- Interactive map of Ordrup Cemetery

Details
- Established: 1892
- Location: Ordrup, Gentofte Municipality Copenhagen
- Country: Denmark
- Coordinates: 55°43′54″N 12°33′33″E﻿ / ﻿55.73167°N 12.55917°E
- Type: Municipal
- Owned by: Gentofte Municipality
- Size: 5.74 ha (14.2 acres)

= Ordrup Cemetery =

Cemetery in Copenhagen, Denmark

Ordrup Cemetery (Danish: Ordrup Kirkegård) is a cemetery in Ordrup in the northern suburbs of Copenhagen, Denmark.
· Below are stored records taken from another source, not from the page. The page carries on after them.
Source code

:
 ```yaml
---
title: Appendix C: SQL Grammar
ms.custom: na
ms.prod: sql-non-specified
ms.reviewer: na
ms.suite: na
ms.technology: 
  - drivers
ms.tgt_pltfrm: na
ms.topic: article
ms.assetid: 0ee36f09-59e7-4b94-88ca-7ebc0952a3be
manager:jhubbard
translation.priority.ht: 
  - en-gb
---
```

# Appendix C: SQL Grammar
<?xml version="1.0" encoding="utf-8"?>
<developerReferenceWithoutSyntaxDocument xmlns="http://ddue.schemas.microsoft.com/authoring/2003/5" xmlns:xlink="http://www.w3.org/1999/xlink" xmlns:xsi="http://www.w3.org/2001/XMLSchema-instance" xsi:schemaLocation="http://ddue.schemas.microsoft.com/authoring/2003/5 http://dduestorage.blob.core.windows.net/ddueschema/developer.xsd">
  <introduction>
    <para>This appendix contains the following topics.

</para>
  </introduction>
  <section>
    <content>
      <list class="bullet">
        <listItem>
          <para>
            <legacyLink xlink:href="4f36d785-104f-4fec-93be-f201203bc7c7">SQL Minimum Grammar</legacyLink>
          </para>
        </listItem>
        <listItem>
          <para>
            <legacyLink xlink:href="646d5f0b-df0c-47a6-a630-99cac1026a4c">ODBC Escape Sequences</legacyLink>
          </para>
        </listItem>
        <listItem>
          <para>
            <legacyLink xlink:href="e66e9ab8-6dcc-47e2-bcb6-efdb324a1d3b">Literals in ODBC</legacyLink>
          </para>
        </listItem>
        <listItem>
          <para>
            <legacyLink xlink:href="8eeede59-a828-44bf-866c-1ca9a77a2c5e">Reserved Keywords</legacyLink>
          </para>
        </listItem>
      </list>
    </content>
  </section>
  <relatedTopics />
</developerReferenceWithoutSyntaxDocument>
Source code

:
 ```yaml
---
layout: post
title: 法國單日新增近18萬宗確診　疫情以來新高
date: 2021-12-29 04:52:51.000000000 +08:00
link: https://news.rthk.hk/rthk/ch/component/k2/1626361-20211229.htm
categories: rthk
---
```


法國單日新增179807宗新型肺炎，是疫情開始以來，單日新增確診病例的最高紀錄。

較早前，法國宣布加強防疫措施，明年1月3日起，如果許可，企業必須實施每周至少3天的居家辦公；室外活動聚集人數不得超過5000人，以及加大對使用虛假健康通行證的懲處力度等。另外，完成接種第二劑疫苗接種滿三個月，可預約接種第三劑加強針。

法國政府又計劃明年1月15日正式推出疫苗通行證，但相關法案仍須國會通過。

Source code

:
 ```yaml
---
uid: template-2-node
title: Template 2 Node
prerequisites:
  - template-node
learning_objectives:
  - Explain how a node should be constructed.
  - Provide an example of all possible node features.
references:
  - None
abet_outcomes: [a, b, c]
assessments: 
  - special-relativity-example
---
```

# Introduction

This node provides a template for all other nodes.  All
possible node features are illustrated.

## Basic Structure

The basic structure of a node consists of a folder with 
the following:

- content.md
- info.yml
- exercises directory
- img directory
It is the principal cemetery for the districts of Skovshoved, Ordrup, and Charlottenlund in the parishes of Ordrup and Skovshoved.

==History==
The cemetery was created in 1892. The first burial took place on 22 July 1892. Gudmund Nyeland Brandt was gardener at the cemetery from 1901 to 1927. It was expanded in 1945.

==Chapel==
The chapel was designed by Edvard Thomsen. The relief above the main entrance was created by Einar Utzon-Frank.

==Buildings==
The chapel was designed by Andreas Clemmensen and completed in 1914. It has now been closed due to limited use.